La primera característica que el Señor pide al siervo es la fidelidad. Le ha sido confiado un gran bien, que no le pertenece. La Iglesia no es la Iglesia nuestra, sino su Iglesia, la Iglesia de Dios. El siervo debe dar cuentas sobre la gestión del bien que se le ha encomendado. No atamos a los hombres a nosotros; no buscamos poder, prestigio, estima para nosotros mismos. Conducimos a los hombres hacia Jesucristo y así hacia el Dios vivo. Con ello los introducimos en la verdad y en la libertad, que deriva de la verdad. La fidelidad es altruismo, y precisamente así es liberadora para el ministro mismo y para cuantos le son confiados. Sabemos cómo las cosas en la sociedad civil, y no raramente también en la Iglesia, sufren por el hecho de que muchos de aquellos a quienes les ha sido conferida una responsabilidad trabajan para sí mismos y no para la comunidad, por el bien común. El Señor traza con pocas líneas una imagen del siervo malvado que se pone a comer y beber con borrachos y a golpear a los criados traicionando así la esencia de su encargo. En griego la palabra que indica "fidelidad" coincide con la que indica "fe". La fidelidad del siervo de Jesucristo consiste precisamente también en el hecho de que no busca adecuar la fe a las modas del tiempo. Sólo Cristo tiene palabras de vida eterna, y debemos llevar estas palabras a la gente. Son el bien más precioso que se nos ha confiado. Esta fidelidad no tiene nada de estéril ni de estático; es creativa. El dueño reprocha al siervo que había escondido bajo tierra el bien que se le había entregado, para evitar todo riesgo. Con esta aparente fidelidad, el siervo en realidad dejó de lado el bien del dueño para poderse dedicar exclusivamente a sus propios asuntos. Fidelidad no es temor, sino que está inspirada por el amor y por su dinamismo. El dueño alaba al siervo que ha hecho fructificar sus bienes. La fe requiere que sea transmitida: no se nos ha entregado sólo para nosotros mismos, para la salvación personal de nuestra alma, sino para los demás, para este mundo y para nuestro tiempo. Debemos situarla en este mundo, para que en él se transforme en una fuerza viva; para que aumente en él la presencia de Dios.

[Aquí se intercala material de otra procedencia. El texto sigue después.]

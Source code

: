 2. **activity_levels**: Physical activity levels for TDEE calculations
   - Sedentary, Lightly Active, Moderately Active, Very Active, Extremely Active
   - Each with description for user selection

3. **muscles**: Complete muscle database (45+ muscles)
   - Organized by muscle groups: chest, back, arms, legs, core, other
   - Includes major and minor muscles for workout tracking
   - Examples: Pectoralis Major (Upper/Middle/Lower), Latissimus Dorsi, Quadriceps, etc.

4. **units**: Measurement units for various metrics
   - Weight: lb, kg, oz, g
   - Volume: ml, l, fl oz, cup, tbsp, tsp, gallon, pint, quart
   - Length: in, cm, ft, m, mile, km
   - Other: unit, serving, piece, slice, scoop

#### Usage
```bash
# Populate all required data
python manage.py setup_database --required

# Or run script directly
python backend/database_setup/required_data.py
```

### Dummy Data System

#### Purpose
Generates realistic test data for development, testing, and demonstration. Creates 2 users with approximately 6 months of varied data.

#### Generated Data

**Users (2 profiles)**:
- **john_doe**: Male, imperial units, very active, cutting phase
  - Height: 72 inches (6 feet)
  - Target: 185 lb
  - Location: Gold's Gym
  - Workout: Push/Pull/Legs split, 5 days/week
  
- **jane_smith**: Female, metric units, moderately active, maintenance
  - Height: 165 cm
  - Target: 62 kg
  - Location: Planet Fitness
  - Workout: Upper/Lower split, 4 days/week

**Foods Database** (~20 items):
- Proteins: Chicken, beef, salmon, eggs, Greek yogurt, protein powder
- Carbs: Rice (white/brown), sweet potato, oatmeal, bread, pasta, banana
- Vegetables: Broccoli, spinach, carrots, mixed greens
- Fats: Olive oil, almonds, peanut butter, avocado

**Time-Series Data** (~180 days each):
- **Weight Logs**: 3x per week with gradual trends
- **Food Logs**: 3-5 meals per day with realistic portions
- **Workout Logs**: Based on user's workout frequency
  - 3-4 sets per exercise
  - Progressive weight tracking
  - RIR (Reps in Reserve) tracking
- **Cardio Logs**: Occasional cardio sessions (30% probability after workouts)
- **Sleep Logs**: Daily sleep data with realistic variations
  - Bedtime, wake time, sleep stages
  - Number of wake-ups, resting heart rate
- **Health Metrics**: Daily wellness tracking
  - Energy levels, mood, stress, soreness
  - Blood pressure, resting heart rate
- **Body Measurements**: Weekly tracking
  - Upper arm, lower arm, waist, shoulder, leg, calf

La segunda característica que Jesús pide al siervo es la prudencia. Aquí es necesario eliminar inmediatamente un malentendido. La prudencia es algo distinto de la astucia. Prudencia, según la tradición filosófica griega, es la primera de las virtudes cardinales; indica el primado de la verdad, que mediante la "prudencia" se convierte en criterio de nuestra actuación. La prudencia exige la razón humilde, disciplinada y vigilante, que no se deja ofuscar por prejuicios; no juzga según deseos y pasiones, sino que busca la verdad, también la verdad incómoda. Prudencia significa ponerse en busca de la verdad y actuar conforme a ella. El siervo prudente es ante todo un hombre de verdad y un hombre de la razón sincera. Dios, a través de Jesucristo, nos ha abierto de par en par la ventana de la verdad que, ante nuestras solas fuerzas, se queda con frecuencia estrecha y sólo en parte transparente. Él nos muestra en la Sagrada Escritura y en la fe de la Iglesia la verdad esencial del hombre, que imprime la dirección justa a nuestra actuación. Así, la primera virtud cardinal del sacerdote ministro de Jesucristo consiste en dejarse plasmar por la verdad que Cristo nos muestra. De esta manera nos transformamos en hombres verdaderamente razonables, que juzgan según el conjunto y no a partir de detalles casuales. No nos dejamos guiar por la pequeña ventana de nuestra astucia personal, sino que, desde la gran ventana que Cristo nos ha abierto sobre toda la verdad, contemplamos el mundo y a los hombres y reconocemos así qué es lo que cuenta verdaderamente en la vida.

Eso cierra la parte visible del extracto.